Bare in mind the usual disclaimer that none of this is revelatory. Just a dump of what I’ve done in the hope that it helps me make sense of it.

This post was prompted by Tim Crayford’s post Testing Against Datomic. Although I can imagine that most people using Datomic would do such a thing, there does not appear to be much content around about how? So here’s my two-penneth.

Anyway… Clojure, Datomic and testing. It’s always (for me) been hard to test SQL database schemas and functions. One of the features about Datomic is that it separates (decomplects?) the query handling and the transaction handling from each other and the underlying datastore. This means you can use a variety of types datastores and change as needs arises. It also allows for an in memory database which is ideal for testing.

We generally use Expectations for our test framework. It’s small and simple. Anyway to test the schema and any database functions you can do this.

(def db-uri "datomic:mem://db")

(defn setup
  {:expectations-options :before-run}
  []
  (drop-database! db-uri)
  (db-init db-uri)
  (let [db (d/db (d/connect db-uri))]
    (def test-db  db)
    (def func1 (-> (d/entity db :func1) :db/fn))
    (def func2 (-> (d/entity db :func2) :db/fn))))

(setup) with the :expectations-options metadata is a function that is run every time expectations loads the namespace.

(db-init …) simply does a create-database, transacts the schema, transacts the database functions. All this done in the mearest of moments in memory.
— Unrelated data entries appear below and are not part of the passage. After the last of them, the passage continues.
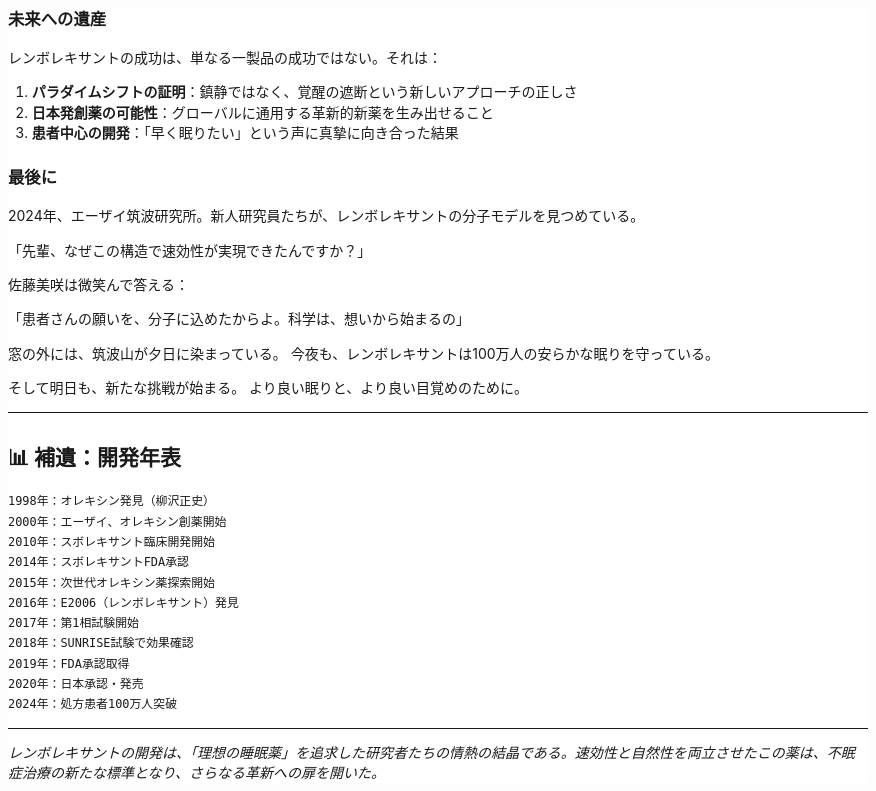 ### 未来への遺産

レンボレキサントの成功は、単なる一製品の成功ではない。それは：

1. **パラダイムシフトの証明**：鎮静ではなく、覚醒の遮断という新しいアプローチの正しさ
2. **日本発創薬の可能性**：グローバルに通用する革新的新薬を生み出せること
3. **患者中心の開発**：「早く眠りたい」という声に真摯に向き合った結果

### 最後に

2024年、エーザイ筑波研究所。新人研究員たちが、レンボレキサントの分子モデルを見つめている。

「先輩、なぜこの構造で速効性が実現できたんですか？」

佐藤美咲は微笑んで答える：

「患者さんの願いを、分子に込めたからよ。科学は、想いから始まるの」

窓の外には、筑波山が夕日に染まっている。
今夜も、レンボレキサントは100万人の安らかな眠りを守っている。

そして明日も、新たな挑戦が始まる。
より良い眠りと、より良い目覚めのために。

---

## 📊 補遺：開発年表

```
1998年：オレキシン発見（柳沢正史）
2000年：エーザイ、オレキシン創薬開始
2010年：スボレキサント臨床開発開始
2014年：スボレキサントFDA承認
2015年：次世代オレキシン薬探索開始
2016年：E2006（レンボレキサント）発見
2017年：第1相試験開始
2018年：SUNRISE試験で効果確認
2019年：FDA承認取得
2020年：日本承認・発売
2024年：処方患者100万人突破
```

---

*レンボレキサントの開発は、「理想の睡眠薬」を追求した研究者たちの情熱の結晶である。速効性と自然性を両立させたこの薬は、不眠症治療の新たな標準となり、さらなる革新への扉を開いた。* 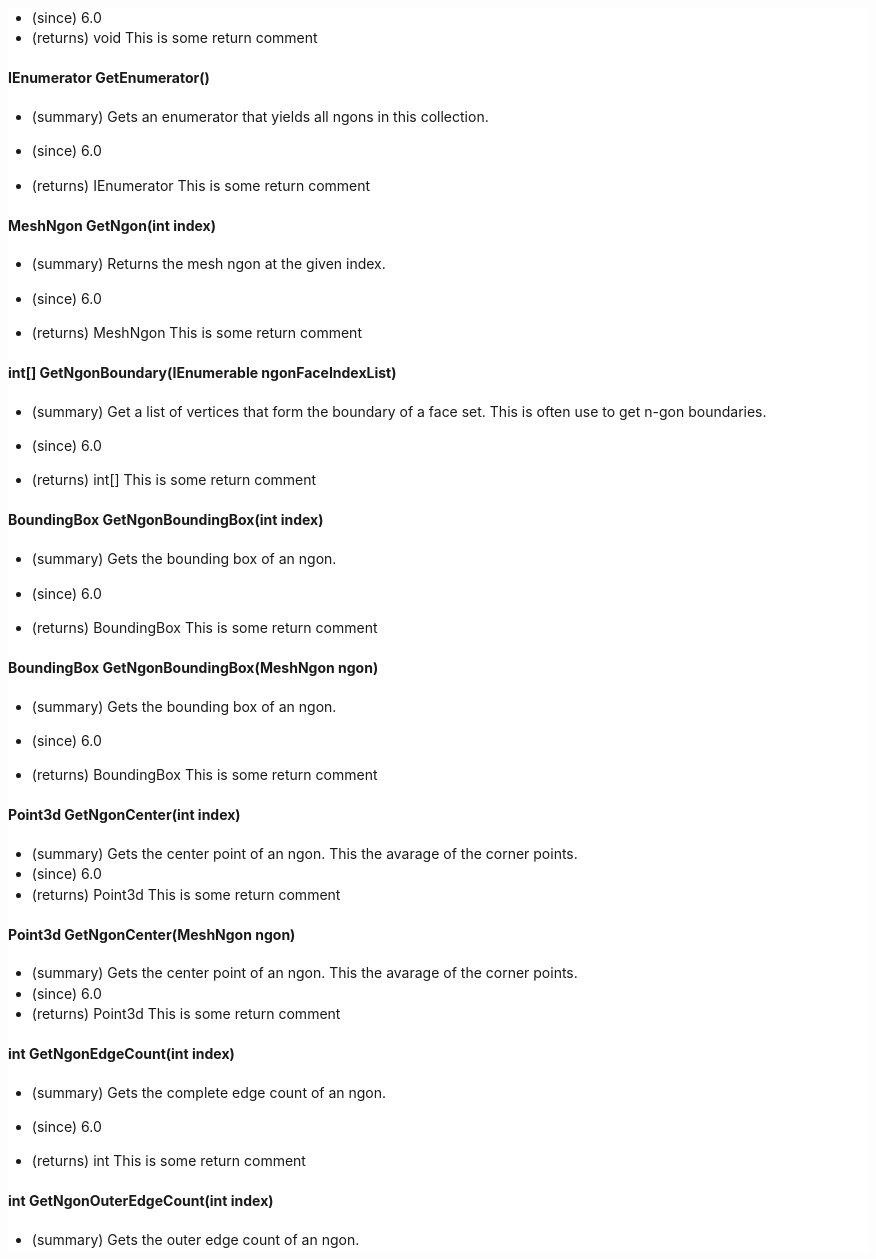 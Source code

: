 - (since) 6.0
- (returns) void This is some return comment
#### IEnumerator<MeshNgon> GetEnumerator()
- (summary) 
     Gets an enumerator that yields all ngons in this collection.
     
- (since) 6.0
- (returns) IEnumerator<MeshNgon> This is some return comment
#### MeshNgon GetNgon(int index)
- (summary) 
     Returns the mesh ngon at the given index. 
     
- (since) 6.0
- (returns) MeshNgon This is some return comment
#### int[] GetNgonBoundary(IEnumerable<int> ngonFaceIndexList)
- (summary) 
     Get a list of vertices that form the boundary of a face set. This is often use to get n-gon boundaries.
     
- (since) 6.0
- (returns) int[] This is some return comment
#### BoundingBox GetNgonBoundingBox(int index)
- (summary) 
     Gets the bounding box of an ngon.
     
- (since) 6.0
- (returns) BoundingBox This is some return comment
#### BoundingBox GetNgonBoundingBox(MeshNgon ngon)
- (summary) 
     Gets the bounding box of an ngon.
     
- (since) 6.0
- (returns) BoundingBox This is some return comment
#### Point3d GetNgonCenter(int index)
- (summary) 
     Gets the center point of an ngon.
     This the avarage of the corner points.
- (since) 6.0
- (returns) Point3d This is some return comment
#### Point3d GetNgonCenter(MeshNgon ngon)
- (summary) 
     Gets the center point of an ngon.
     This the avarage of the corner points.
- (since) 6.0
- (returns) Point3d This is some return comment
#### int GetNgonEdgeCount(int index)
- (summary) 
     Gets the complete edge count of an ngon.
     
- (since) 6.0
- (returns) int This is some return comment
#### int GetNgonOuterEdgeCount(int index)
- (summary) 
     Gets the outer edge count of an ngon.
The test-db var gives you access to an initialised database that combined with the datomic (with) function and the :db-after returned value allows you test whatever transactions and database functions without having to pull down and recreate a database.

The func1, func2 vars enable you to directly call your stored datomic database functions in your code. They might be simple validation functions that check the input and return it or an Exception if invalid. They might create transaction data for consistent entities. You can test the transaction data without transacting it. It’s just data. Or you can test the result of the transaction using the returned :tempids to query the entity that should have been created.

(expect RuntimeException (func1 {}))
(expect {:book/title "Clojure rocks"} (func1 {:book/title "Clojure rocks"}))

So combine this with lein autoexpect you are all set to TDD (if that’s your bag) your schema and database functions to your hearts content.